Start of Entries supplied
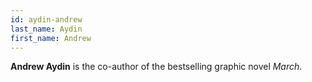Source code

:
 ```yaml
---
id: aydin-andrew
last_name: Aydin
first_name: Andrew
---
```

**Andrew Aydin** is the co-author of the bestselling graphic novel _March_.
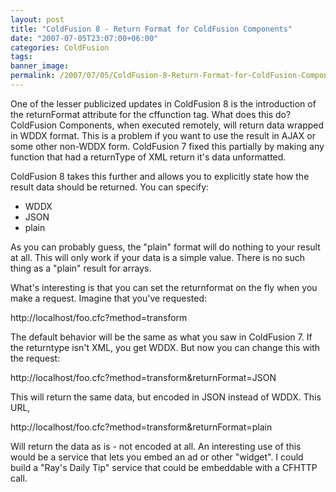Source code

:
 ```yaml
---
layout: post
title: "ColdFusion 8 - Return Format for ColdFusion Components"
date: "2007-07-05T23:07:00+06:00"
categories: ColdFusion 
tags: 
banner_image: 
permalink: /2007/07/05/ColdFusion-8-Return-Format-for-ColdFusion-Components
---
```


One of the lesser publicized updates in ColdFusion 8 is the introduction of the returnFormat attribute for the cffunction tag. What does this do? ColdFusion Components, when executed remotely, will return data wrapped in WDDX format. This is a problem if you want to use the result in AJAX or some other non-WDDX form. ColdFusion 7 fixed this partially by making any function that had a returnType of XML return it's data unformatted. 

ColdFusion 8 takes this further and allows you to explicitly state how the result data should be returned. You can specify:

<ul>
<li>WDDX
<li>JSON
<li>plain
</ul>

As you can probably guess, the "plain" format will do nothing to your result at all. This will only work if your data is a simple value. There is no such thing as a "plain" result for arrays. 

What's interesting is that you can set the returnformat on the fly when you make a request. Imagine that you've requested:

http://localhost/foo.cfc?method=transform

The default behavior will be the same as what you saw in ColdFusion 7. If the returntype isn't XML, you get WDDX. But now you can change this with the request:

http://localhost/foo.cfc?method=transform&returnFormat=JSON

This will return the same data, but encoded in JSON instead of WDDX. This URL, 

http://localhost/foo.cfc?method=transform&returnFormat=plain

Will return the data as is - not encoded at all. An interesting use of this would be a service that lets you embed an ad or other "widget". I could build a "Ray's Daily Tip" service that could be embeddable with a CFHTTP call.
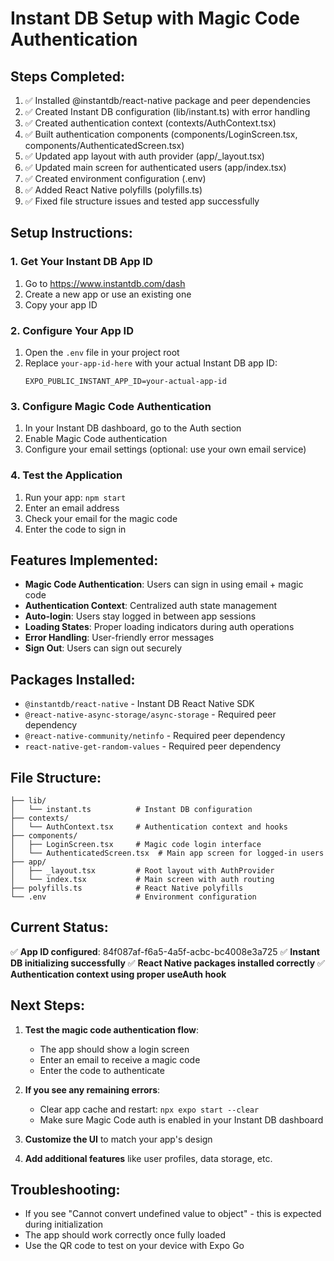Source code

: # Instant DB Setup with Magic Code Authentication

## Steps Completed:

1. ✅ Installed @instantdb/react-native package and peer dependencies
2. ✅ Created Instant DB configuration (lib/instant.ts) with error handling
3. ✅ Created authentication context (contexts/AuthContext.tsx)
4. ✅ Built authentication components (components/LoginScreen.tsx, components/AuthenticatedScreen.tsx)
5. ✅ Updated app layout with auth provider (app/_layout.tsx)
6. ✅ Updated main screen for authenticated users (app/index.tsx)
7. ✅ Created environment configuration (.env)
8. ✅ Added React Native polyfills (polyfills.ts)
9. ✅ Fixed file structure issues and tested app successfully

## Setup Instructions:

### 1. Get Your Instant DB App ID
1. Go to https://www.instantdb.com/dash
2. Create a new app or use an existing one
3. Copy your app ID

### 2. Configure Your App ID
1. Open the `.env` file in your project root
2. Replace `your-app-id-here` with your actual Instant DB app ID:
   ```
   EXPO_PUBLIC_INSTANT_APP_ID=your-actual-app-id
   ```

### 3. Configure Magic Code Authentication
1. In your Instant DB dashboard, go to the Auth section
2. Enable Magic Code authentication
3. Configure your email settings (optional: use your own email service)

### 4. Test the Application
1. Run your app: `npm start`
2. Enter an email address
3. Check your email for the magic code
4. Enter the code to sign in

## Features Implemented:

- **Magic Code Authentication**: Users can sign in using email + magic code
- **Authentication Context**: Centralized auth state management
- **Auto-login**: Users stay logged in between app sessions
- **Loading States**: Proper loading indicators during auth operations
- **Error Handling**: User-friendly error messages
- **Sign Out**: Users can sign out securely

## Packages Installed:

- `@instantdb/react-native` - Instant DB React Native SDK
- `@react-native-async-storage/async-storage` - Required peer dependency
- `@react-native-community/netinfo` - Required peer dependency
- `react-native-get-random-values` - Required peer dependency

## File Structure:

```
├── lib/
│   └── instant.ts          # Instant DB configuration
├── contexts/
│   └── AuthContext.tsx     # Authentication context and hooks
├── components/
│   ├── LoginScreen.tsx     # Magic code login interface
│   └── AuthenticatedScreen.tsx  # Main app screen for logged-in users
├── app/
│   ├── _layout.tsx         # Root layout with AuthProvider
│   └── index.tsx           # Main screen with auth routing
├── polyfills.ts            # React Native polyfills
└── .env                    # Environment configuration
```

## Current Status:
✅ **App ID configured**: 84f087af-f6a5-4a5f-acbc-bc4008e3a725
✅ **Instant DB initializing successfully**
✅ **React Native packages installed correctly**
✅ **Authentication context using proper useAuth hook**

## Next Steps:
1. **Test the magic code authentication flow**:
   - The app should show a login screen
   - Enter an email to receive a magic code
   - Enter the code to authenticate

2. **If you see any remaining errors**:
   - Clear app cache and restart: `npx expo start --clear`
   - Make sure Magic Code auth is enabled in your Instant DB dashboard

3. **Customize the UI** to match your app's design
4. **Add additional features** like user profiles, data storage, etc.

## Troubleshooting:
- If you see "Cannot convert undefined value to object" - this is expected during initialization
- The app should work correctly once fully loaded
- Use the QR code to test on your device with Expo Go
End of Entries supplied
◆ **Exercise requirements**: Would you return the records exactly as written, minus any image?

◆ **Worked solution**:
Source code

:
 ```yaml
---
id: aydin-andrew
last_name: Aydin
first_name: Andrew
---
```

**Andrew Aydin** is the co-author of the bestselling graphic novel _March_.
Source code

:
 ```yaml
---
layout: post
title: "ColdFusion 8 - Return Format for ColdFusion Components"
date: "2007-07-05T23:07:00+06:00"
categories: ColdFusion 
tags: 
banner_image: 
permalink: /2007/07/05/ColdFusion-8-Return-Format-for-ColdFusion-Components
---
```


One of the lesser publicized updates in ColdFusion 8 is the introduction of the returnFormat attribute for the cffunction tag. What does this do? ColdFusion Components, when executed remotely, will return data wrapped in WDDX format. This is a problem if you want to use the result in AJAX or some other non-WDDX form. ColdFusion 7 fixed this partially by making any function that had a returnType of XML return it's data unformatted. 

ColdFusion 8 takes this further and allows you to explicitly state how the result data should be returned. You can specify:

<ul>
<li>WDDX
<li>JSON
<li>plain
</ul>

As you can probably guess, the "plain" format will do nothing to your result at all. This will only work if your data is a simple value. There is no such thing as a "plain" result for arrays. 

What's interesting is that you can set the returnformat on the fly when you make a request. Imagine that you've requested:

http://localhost/foo.cfc?method=transform

The default behavior will be the same as what you saw in ColdFusion 7. If the returntype isn't XML, you get WDDX. But now you can change this with the request:

http://localhost/foo.cfc?method=transform&returnFormat=JSON

This will return the same data, but encoded in JSON instead of WDDX. This URL, 

http://localhost/foo.cfc?method=transform&returnFormat=plain

Will return the data as is - not encoded at all. An interesting use of this would be a service that lets you embed an ad or other "widget". I could build a "Ray's Daily Tip" service that could be embeddable with a CFHTTP call.
Source code

: # Instant DB Setup with Magic Code Authentication

## Steps Completed:

1. ✅ Installed @instantdb/react-native package and peer dependencies
2. ✅ Created Instant DB configuration (lib/instant.ts) with error handling
3. ✅ Created authentication context (contexts/AuthContext.tsx)
4. ✅ Built authentication components (components/LoginScreen.tsx, components/AuthenticatedScreen.tsx)
5. ✅ Updated app layout with auth provider (app/_layout.tsx)
6. ✅ Updated main screen for authenticated users (app/index.tsx)
7. ✅ Created environment configuration (.env)
8. ✅ Added React Native polyfills (polyfills.ts)
9. ✅ Fixed file structure issues and tested app successfully

## Setup Instructions:

### 1. Get Your Instant DB App ID
1. Go to https://www.instantdb.com/dash
2. Create a new app or use an existing one
3. Copy your app ID

### 2. Configure Your App ID
1. Open the `.env` file in your project root
2. Replace `your-app-id-here` with your actual Instant DB app ID:
   ```
   EXPO_PUBLIC_INSTANT_APP_ID=your-actual-app-id
   ```

### 3. Configure Magic Code Authentication
1. In your Instant DB dashboard, go to the Auth section
2. Enable Magic Code authentication
3. Configure your email settings (optional: use your own email service)

### 4. Test the Application
1. Run your app: `npm start`
2. Enter an email address
3. Check your email for the magic code
4. Enter the code to sign in

## Features Implemented:

- **Magic Code Authentication**: Users can sign in using email + magic code
- **Authentication Context**: Centralized auth state management
- **Auto-login**: Users stay logged in between app sessions
- **Loading States**: Proper loading indicators during auth operations
- **Error Handling**: User-friendly error messages
- **Sign Out**: Users can sign out securely

## Packages Installed:

- `@instantdb/react-native` - Instant DB React Native SDK
- `@react-native-async-storage/async-storage` - Required peer dependency
- `@react-native-community/netinfo` - Required peer dependency
- `react-native-get-random-values` - Required peer dependency

## File Structure:

```
├── lib/
│   └── instant.ts          # Instant DB configuration
├── contexts/
│   └── AuthContext.tsx     # Authentication context and hooks
├── components/
│   ├── LoginScreen.tsx     # Magic code login interface
│   └── AuthenticatedScreen.tsx  # Main app screen for logged-in users
├── app/
│   ├── _layout.tsx         # Root layout with AuthProvider
│   └── index.tsx           # Main screen with auth routing
├── polyfills.ts            # React Native polyfills
└── .env                    # Environment configuration
```

## Current Status:
✅ **App ID configured**: 84f087af-f6a5-4a5f-acbc-bc4008e3a725
✅ **Instant DB initializing successfully**
✅ **React Native packages installed correctly**
✅ **Authentication context using proper useAuth hook**

## Next Steps:
1. **Test the magic code authentication flow**:
   - The app should show a login screen
   - Enter an email to receive a magic code
   - Enter the code to authenticate

2. **If you see any remaining errors**:
   - Clear app cache and restart: `npx expo start --clear`
   - Make sure Magic Code auth is enabled in your Instant DB dashboard

3. **Customize the UI** to match your app's design
4. **Add additional features** like user profiles, data storage, etc.

## Troubleshooting:
- If you see "Cannot convert undefined value to object" - this is expected during initialization
- The app should work correctly once fully loaded
- Use the QR code to test on your device with Expo Go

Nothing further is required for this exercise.